RPT-As Europe left struggles, Portugal's alliance wins over voters and Brussels

(Repeats Friday item)

* Socialists’ alliance with far left surprises by its longevity

* Alliance wins support by raising wages, cutting deficit

* EU may end excessive deficit action against Lisbon

* But some worry as public works investment slashed

By Axel Bugge

LISBON, March 31 (Reuters) - While the European left is largely struggling where it holds power, Portugal’s government alliance stands out as a remarkable exception; it is raising wages and gaining popularity and yet delivering the lowest budget deficit in living memory.

The unlikely alliance of centre-left Socialists and two far-left parties has overcome deep scepticism since it was formed in 2015, achieving stability and maintaining economic recovery at a time of political uncertainty across Europe.

Even President Marcelo Rebelo de Sousa, a conservative, acknowledges its running of a country that left an international bailout programme only in 2014. “I have been surprised,” he said in February. “Frankly, I didn’t think it would be as resilient as it has shown itself to be in the past year.”

The government is a minority Socialist administration rather than a coalition, with the party filling all ministerial posts. However, it relies on support from the Communists and Left Bloc for its parliamentary majority, breaking a taboo that had kept the far left out of power since the 1974 return of democracy.

Portuguese are warming to the government as it unwinds some austerity polices imposed under the bailout, although this comes at the cost of heavy cuts to longer-term public works spending.

Prime Minister Antonio Costa has acknowledged the balancing act. “Budgets can’t be managed with miracles, they are managed with rigour, hard work and careful management,” he said.

Voters’ trust in the alliance has more than doubled - albeit from a low level - and the Socialists, who were in power when Portugal had to seek the 2011 bailout, are benefiting most.

Polls put support for Costa’s Socialists at 42 percent, up 10 points from their share of the vote in the 2015 election and close to a level that would give them a majority in parliament were the country to vote again.

Most European governments of the left can only dream of such ratings. In France, polls have put the candidate of the ruling Socialists, Benoit Hamon, in fifth place for the first round of presidential elections with support around 10 percent.

In Italy, Prime Minister Paolo Gentiloni’s party is around five points adrift of the anti-establishment 5-Star movement, while Greece’s ruling Syriza party lags conservatives by twice that.

Portugal’s experience may be of interest in Germany, where the Social Democrats are exploring options for a coalition after elections in September.
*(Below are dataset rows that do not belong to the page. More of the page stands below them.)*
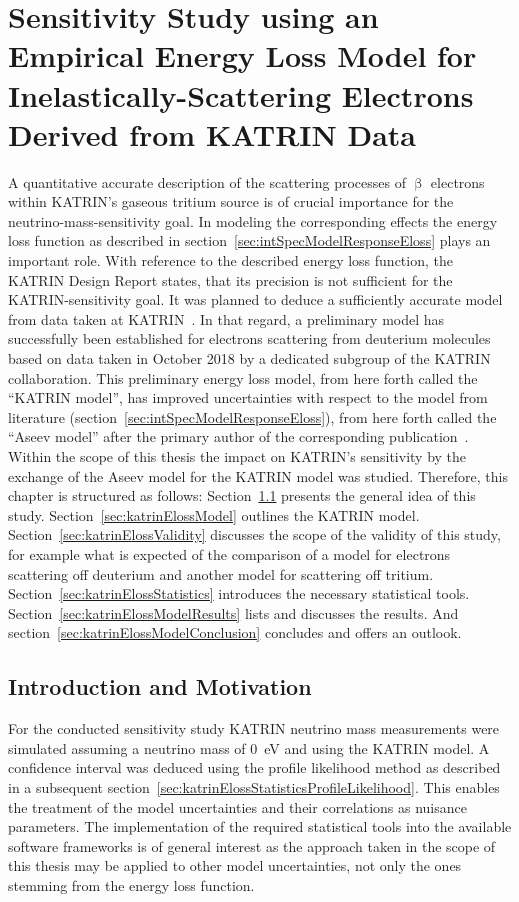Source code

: \def\currentRootFolder{chapter/sensitivityStudyWithPreliminaryKatrinElossModel}
\def\currentFigureFolder{\currentRootFolder/fig}

\chapter{Sensitivity Study using an Empirical Energy Loss Model for Inelastically-Scattering Electrons Derived from KATRIN Data}
\label{sec:katrinEloss}
A quantitative accurate description of the scattering processes of $\upbeta$ electrons within KATRIN's gaseous tritium source is of crucial importance for the neutrino-mass-sensitivity goal. In modeling the corresponding effects the energy loss function as described in section~\ref{sec:intSpecModelResponseEloss} plays an important role. With reference to the described energy loss function, the KATRIN Design Report states, that its precision is not sufficient for the KATRIN-sensitivity goal. It was planned to deduce a sufficiently accurate model from data taken at KATRIN~\cite{Angrik:2005ep}. In that regard, a preliminary model has successfully been established for electrons scattering from deuterium molecules based on data taken in October 2018 by a dedicated subgroup of the KATRIN collaboration. This preliminary energy loss model, from here forth called the ``KATRIN model'', has improved uncertainties with respect to the model from literature (section~\ref{sec:intSpecModelResponseEloss}), from here forth called the ``Aseev model'' after the primary author of the corresponding publication~\cite{Aseev2000}. Within the scope of this thesis the impact on KATRIN's sensitivity by the exchange of the Aseev model for the KATRIN model was studied. Therefore, this chapter is structured as follows: Section~\ref{sec:katrinElossConcept} presents the general idea of this study. Section~\ref{sec:katrinElossModel} outlines the KATRIN model. Section~\ref{sec:katrinElossValidity} discusses the scope of the validity of this study, for example what is expected of the comparison of a model for electrons scattering off deuterium and another model for scattering off tritium. Section~\ref{sec:katrinElossStatistics} introduces the necessary statistical tools. Section~\ref{sec:katrinElossModelResults} lists and discusses the results. And section~\ref{sec:katrinElossModelConclusion} concludes and offers an outlook.

\section{Introduction and Motivation}
\label{sec:katrinElossConcept}
For the conducted sensitivity study KATRIN neutrino mass measurements were simulated assuming a neutrino mass of \SI{0}{eV} and using the KATRIN model. A confidence interval was deduced using the profile likelihood method as described in a subsequent section~\ref{sec:katrinElossStatisticsProfileLikelihood}. This enables the treatment of the model uncertainties and their correlations as nuisance parameters. The implementation of the required statistical tools into the available software frameworks is of general interest as the approach taken in the scope of this thesis may be applied to other model uncertainties, not only the ones stemming from the energy loss function.


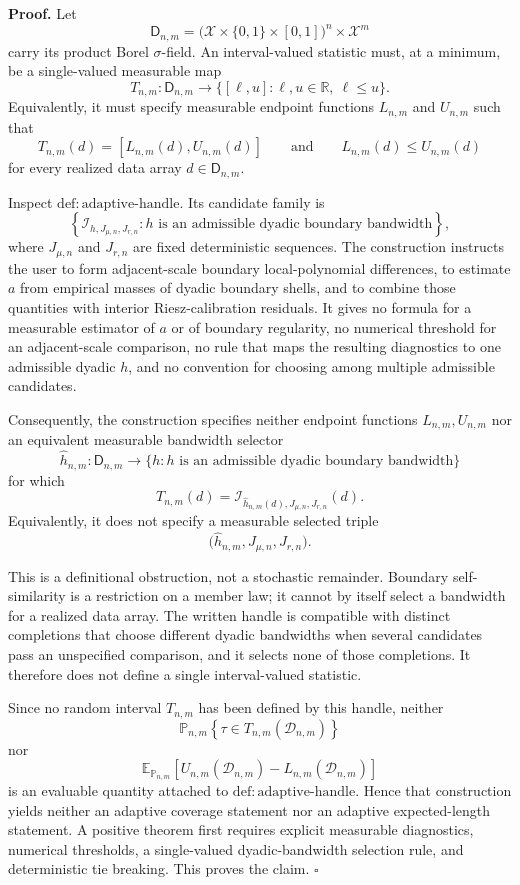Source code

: \textbf{Proof.}
Let
\[
\mathsf D_{n,m}
=\bigl(\mathcal X\times\{0,1\}\times[0,1]\bigr)^n\times\mathcal X^m
\]
carry its product Borel \(\sigma\)-field.  An interval-valued statistic must, at a minimum, be a single-valued measurable map
\[
T_{n,m}:\mathsf D_{n,m}\longrightarrow
\bigl\{[\ell,u]:\ell,u\in\mathbb R,\ \ell\le u\bigr\}.
\]
Equivalently, it must specify measurable endpoint functions \(L_{n,m}\) and \(U_{n,m}\) such that
\[
T_{n,m}(d)=[L_{n,m}(d),U_{n,m}(d)]
\qquad\text{and}\qquad
L_{n,m}(d)\le U_{n,m}(d)
\]
for every realized data array \(d\in\mathsf D_{n,m}\).

Inspect \(\mathrm{def:adaptive\text{-}handle}\).  Its candidate family is
\[
\left\{\mathcal I_{h,J_{\mu,n},J_{r,n}}:
h\text{ is an admissible dyadic boundary bandwidth}\right\},
\]
where \(J_{\mu,n}\) and \(J_{r,n}\) are fixed deterministic sequences.  The construction instructs the user to form adjacent-scale boundary local-polynomial differences, to estimate \(a\) from empirical masses of dyadic boundary shells, and to combine those quantities with interior Riesz-calibration residuals.  It gives no formula for a measurable estimator of \(a\) or of boundary regularity, no numerical threshold for an adjacent-scale comparison, no rule that maps the resulting diagnostics to one admissible dyadic \(h\), and no convention for choosing among multiple admissible candidates.

Consequently, the construction specifies neither endpoint functions \(L_{n,m},U_{n,m}\) nor an equivalent measurable bandwidth selector
\[
\widehat h_{n,m}:\mathsf D_{n,m}\longrightarrow
\{h:h\text{ is an admissible dyadic boundary bandwidth}\}
\]
for which
\[
T_{n,m}(d)
=\mathcal I_{\widehat h_{n,m}(d),J_{\mu,n},J_{r,n}}(d).
\]
Equivalently, it does not specify a measurable selected triple
\[
\bigl(\widehat h_{n,m},J_{\mu,n},J_{r,n}\bigr).
\]

This is a definitional obstruction, not a stochastic remainder.  Boundary self-similarity is a restriction on a member law; it cannot by itself select a bandwidth for a realized data array.  The written handle is compatible with distinct completions that choose different dyadic bandwidths when several candidates pass an unspecified comparison, and it selects none of those completions.  It therefore does not define a single interval-valued statistic.

Since no random interval \(T_{n,m}\) has been defined by this handle, neither
\[
\mathbb P_{n,m}\!\left\{\tau\in T_{n,m}(\mathcal D_{n,m})\right\}
\]
nor
\[
\mathbb E_{\mathbb P_{n,m}}\!\left[
U_{n,m}(\mathcal D_{n,m})-L_{n,m}(\mathcal D_{n,m})
\right]
\]
is an evaluable quantity attached to \(\mathrm{def:adaptive\text{-}handle}\).  Hence that construction yields neither an adaptive coverage statement nor an adaptive expected-length statement.  A positive theorem first requires explicit measurable diagnostics, numerical thresholds, a single-valued dyadic-bandwidth selection rule, and deterministic tie breaking.  This proves the claim. \(\square\)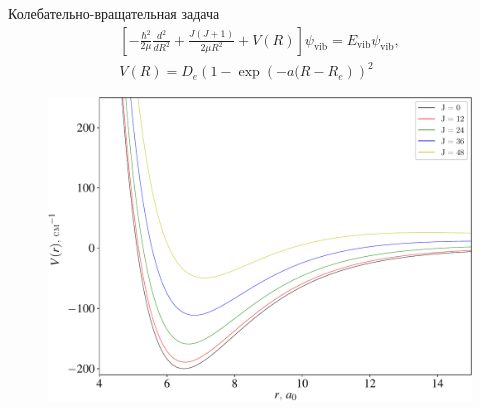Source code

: \documentclass[10pt,pdf,hyperref={unicode},xcolor=dvipsnames]{beamer}
\newcommand{\lb}{\left(}
\newcommand{\rb}{\right)}
\newcommand{\lsq}{\left[}
\newcommand{\rsq}{\right]}
\begin{document}
\begin{frame}{Колебательно-вращательная задача}
    \vspace*{-0.5cm}
    \begin{gather}
        \lsq -\frac{\hbar^2}{2 \mu} \frac{d^2}{dR^2} + \frac{J(J+1)}{2 \mu R^2} + V(R) \rsq \psi_\text{vib} = E_\text{vib} \psi_\text{vib}, \\
        V(R) = D_e \lb 1 - \exp \lb -a(R - R_e \rb \rb^2 
    \end{gather}
    \vspace*{-0.5cm}
    \begin{figure}[H]
        \includegraphics[width=0.7\linewidth]{./pictures/potential_profiles-crop.pdf}
    \end{figure}
\end{frame}
\end{document}
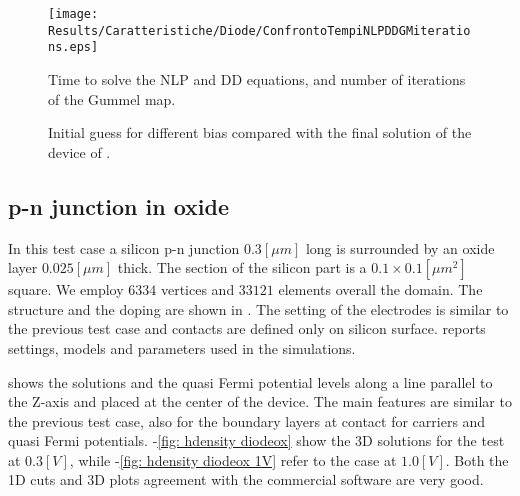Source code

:  
 \begin{figure}[!t]
\centering
\texttt{[image: Results/Caratteristiche/Diode/ConfrontoTempiNLPDDGMiterations.eps]}
\caption{Time to solve the NLP and DD equations, and number of  iterations of the Gummel map.}
\label{fig: tempi computazionali 2}
\end{figure}

\begin{figure}[!b]
\centering
{}
\caption{Initial guess for different bias compared with the final solution of the device of .}
\label{fig: different biast initial step}
\end{figure}
 



\clearpage


\subsection{p-n junction in oxide}
\label{sec: PNOX}

In this test case a silicon p-n junction $0.3[\mu m]$ long is surrounded by an oxide layer $0.025[\mu m]$ thick. The section of the silicon part is a $0.1 \times 0.1 [\mu m^2]$ square.  We employ $6334$ vertices and $33121$ elements overall the domain. The structure and the doping are shown in . The setting of the electrodes is similar to the previous test case and contacts are defined only on silicon surface. 
 reports settings, models and parameters used in the simulations.

 shows the solutions and the quasi Fermi potential levels along a line parallel to the Z-axis and placed at the center of the device. The main features are similar to the previous test case, also for the boundary layers at contact for carriers and quasi Fermi potentials.
-\ref{fig: hdensity diodeox} show the 3D solutions for the test at $0.3[V]$, while -\ref{fig: hdensity diodeox 1V} refer to the case at $1.0[V]$. Both the 1D cuts and 3D plots agreement with the commercial software are very good. 

\vspace{0.5cm}

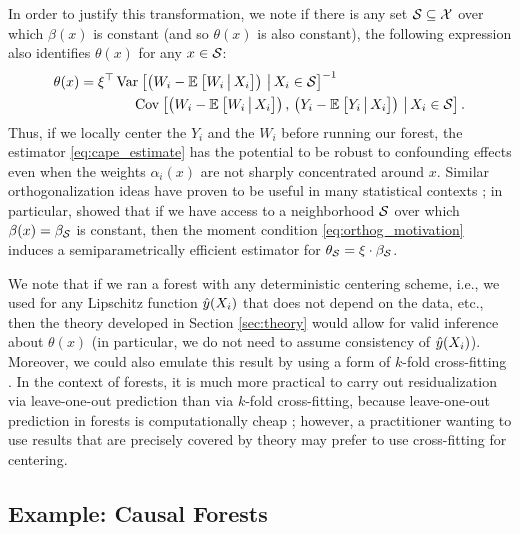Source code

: \documentclass[aos]{imsart}
\theoremstyle{plain}
\theoremstyle{definition}
\theoremstyle{remark}
\begin{document}
\begin{CJK}{UTF8}{gbsn}
In order to justify this transformation, we note if there is any set $\mathcal{S} \subseteq \mathcal{X}$
over which $\beta(x)$ is constant (and so $\theta(x)$ is also constant), the following expression
also identifies $\theta(x)$ for any $x \in \mathcal{S}$:
\begin{equation}
\label{eq:orthog_motivation}
\begin{split}
\theta(x) = \xi^\top &\Var{\p{W_i - \EE{W_i \cond X_i}} \cond X_i \in \set}^{-1} \\
& \ \ \ \ \Cov{\p{W_i - \EE{W_i \cond X_i}}, \, \p{Y_i - \EE{Y_i \cond X_i}} \cond X_i \in \set}.
\end{split}
\end{equation}
Thus, if we locally center the $Y_i$ and the $W_i$ before running our forest, the estimator
\eqref{eq:cape_estimate} has the potential to be robust to confounding effects
even when the weights $\alpha_i(x)$ are not sharply concentrated around $x$.
Similar orthogonalization ideas have proven to be useful in many statistical contexts
\citep[e.g.,][]{chernozhukov2016double,newey1994asymptotic,neyman1979c};
in particular, \citet{robinson1988root} showed that if we have access to a neighborhood $\mathcal{S}$
over which $\beta(x) = \beta_{\mathcal{S}}$ is constant, then the moment condition \eqref{eq:orthog_motivation}
induces a semiparametrically efficient estimator for $\theta_{\mathcal{S}} = \xi \cdot \beta_{\mathcal{S}}$.

We note that if we ran a forest with any deterministic
centering scheme, i.e., we used  for any Lipschitz function $\hat{y}(X_i)$
that does not depend on the data, etc., then the theory developed in Section \ref{sec:theory}
would allow for valid inference about $\theta(x)$ (in particular, we do not need to
assume consistency of $\hat{y}(X_i)$). Moreover, we could also emulate this result by using a form of $k$-fold
cross-fitting \citep{chernozhukov2016double,schick1986asymptotically}.
In the context of forests, it is much more practical to carry out residualization
via leave-one-out prediction than via $k$-fold cross-fitting, because
leave-one-out prediction in forests is computationally cheap \citep{breiman2001random};
however, a practitioner wanting to use results that are precisely covered by theory may prefer
to use cross-fitting for centering.

\subsection{Example: Causal Forests}
\label{sec:cf}


\end{CJK}
\end{document}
Along with the Greens, they have sounded out the leftist Linke party, shunned so far at a national level due to its origins in the defunct East German communist party.

THE CONTRAPTION

Today, some Portuguese fondly refer to the alliance as ‘geringonca’, or ‘the contraption’. But in 2015 the far-left’s inclusion raised fears on financial markets that fiscal policy would go off the rails, reversing tough reforms and budget cuts during the 2011-2014 bailout by the European Union and IMF.

To win support from the Communists and Left Bloc, Costa agreed to increase workers’ pay in western Europe’s poorest country. Last year, the government already raised the minimum monthly wage to 530 euros ($570) from 505 euros a year earlier. It will continue rising till it reaches 600 euros in 2019, the last year of the government’s current term.

State sector salaries and pensions are also being increased in stages, while the alliance is slowing a privatisation drive pursued by the previous centre-right government.

Despite this generosity, the alliance succeeded in lowering the deficit. It fell last year to 2.1 percent of gross domestic product - lower even than a target agreed with Brussels - from 4.4 percent in 2015. The National Statistics Institute forecasts it will drop again to 1.6 percent this year.

The European Commission has expressed optimism that Portugal can soon exit an EU excessive deficit procedure imposed after it breached the bloc’s budget rules.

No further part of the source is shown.